__REQUIRED WORK__.
Please state how many lines of the material contain "types", giving nothing but the number.

------------------------------

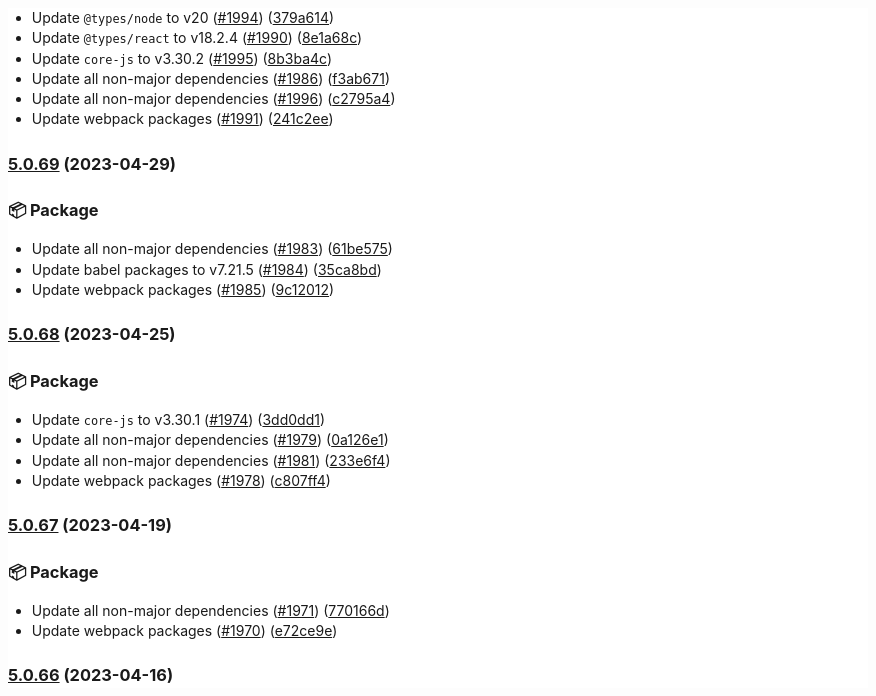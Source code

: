 * Update `@types/node` to v20 ([#1994](https://github.com/ntucker/anansi/issues/1994)) ([379a614](https://github.com/ntucker/anansi/commit/379a61487a585c9618c80a6d436e581931040c7f))
* Update `@types/react` to v18.2.4 ([#1990](https://github.com/ntucker/anansi/issues/1990)) ([8e1a68c](https://github.com/ntucker/anansi/commit/8e1a68c915e2296dcc3df17ce756bc43966e8834))
* Update `core-js` to v3.30.2 ([#1995](https://github.com/ntucker/anansi/issues/1995)) ([8b3ba4c](https://github.com/ntucker/anansi/commit/8b3ba4cb0f5cb77bb294c7141a7e2d65ff4d86e2))
* Update all non-major dependencies ([#1986](https://github.com/ntucker/anansi/issues/1986)) ([f3ab671](https://github.com/ntucker/anansi/commit/f3ab671946bd12df8094cc90db3778962be20169))
* Update all non-major dependencies ([#1996](https://github.com/ntucker/anansi/issues/1996)) ([c2795a4](https://github.com/ntucker/anansi/commit/c2795a49e85df67207aa706553e3a90bbb00f31d))
* Update webpack packages ([#1991](https://github.com/ntucker/anansi/issues/1991)) ([241c2ee](https://github.com/ntucker/anansi/commit/241c2ee0bd1fa86db588803c85741ca4d5955273))

### [5.0.69](https://github.com/ntucker/anansi/compare/example-linaria@5.0.68...example-linaria@5.0.69) (2023-04-29)

### 📦 Package

* Update all non-major dependencies ([#1983](https://github.com/ntucker/anansi/issues/1983)) ([61be575](https://github.com/ntucker/anansi/commit/61be575bf9a963b5fb7c9bd23925040f0eea99a9))
* Update babel packages to v7.21.5 ([#1984](https://github.com/ntucker/anansi/issues/1984)) ([35ca8bd](https://github.com/ntucker/anansi/commit/35ca8bd86be380d040183df1ead3901e5ededcaa))
* Update webpack packages ([#1985](https://github.com/ntucker/anansi/issues/1985)) ([9c12012](https://github.com/ntucker/anansi/commit/9c12012425bf3b55ed999588bb8d11d65851047c))

### [5.0.68](https://github.com/ntucker/anansi/compare/example-linaria@5.0.67...example-linaria@5.0.68) (2023-04-25)

### 📦 Package

* Update `core-js` to v3.30.1 ([#1974](https://github.com/ntucker/anansi/issues/1974)) ([3dd0dd1](https://github.com/ntucker/anansi/commit/3dd0dd1d7f20b04ce892d0c02c30ab3dddfdd30c))
* Update all non-major dependencies ([#1979](https://github.com/ntucker/anansi/issues/1979)) ([0a126e1](https://github.com/ntucker/anansi/commit/0a126e15571f605b6280a51619a801e3f85e3012))
* Update all non-major dependencies ([#1981](https://github.com/ntucker/anansi/issues/1981)) ([233e6f4](https://github.com/ntucker/anansi/commit/233e6f4569baccfeedf00e1260c36f1a809b46d3))
* Update webpack packages ([#1978](https://github.com/ntucker/anansi/issues/1978)) ([c807ff4](https://github.com/ntucker/anansi/commit/c807ff4565034a1b68e399df7fd3a88e4a8b876d))

### [5.0.67](https://github.com/ntucker/anansi/compare/example-linaria@5.0.66...example-linaria@5.0.67) (2023-04-19)

### 📦 Package

* Update all non-major dependencies ([#1971](https://github.com/ntucker/anansi/issues/1971)) ([770166d](https://github.com/ntucker/anansi/commit/770166dc832cec4bb6beea5445176b29ecfb4536))
* Update webpack packages ([#1970](https://github.com/ntucker/anansi/issues/1970)) ([e72ce9e](https://github.com/ntucker/anansi/commit/e72ce9ec11d0345debfd021626e0b988570f308c))

### [5.0.66](https://github.com/ntucker/anansi/compare/example-linaria@5.0.65...example-linaria@5.0.66) (2023-04-16)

------------------------------

__YOUR SOLUTION__.
2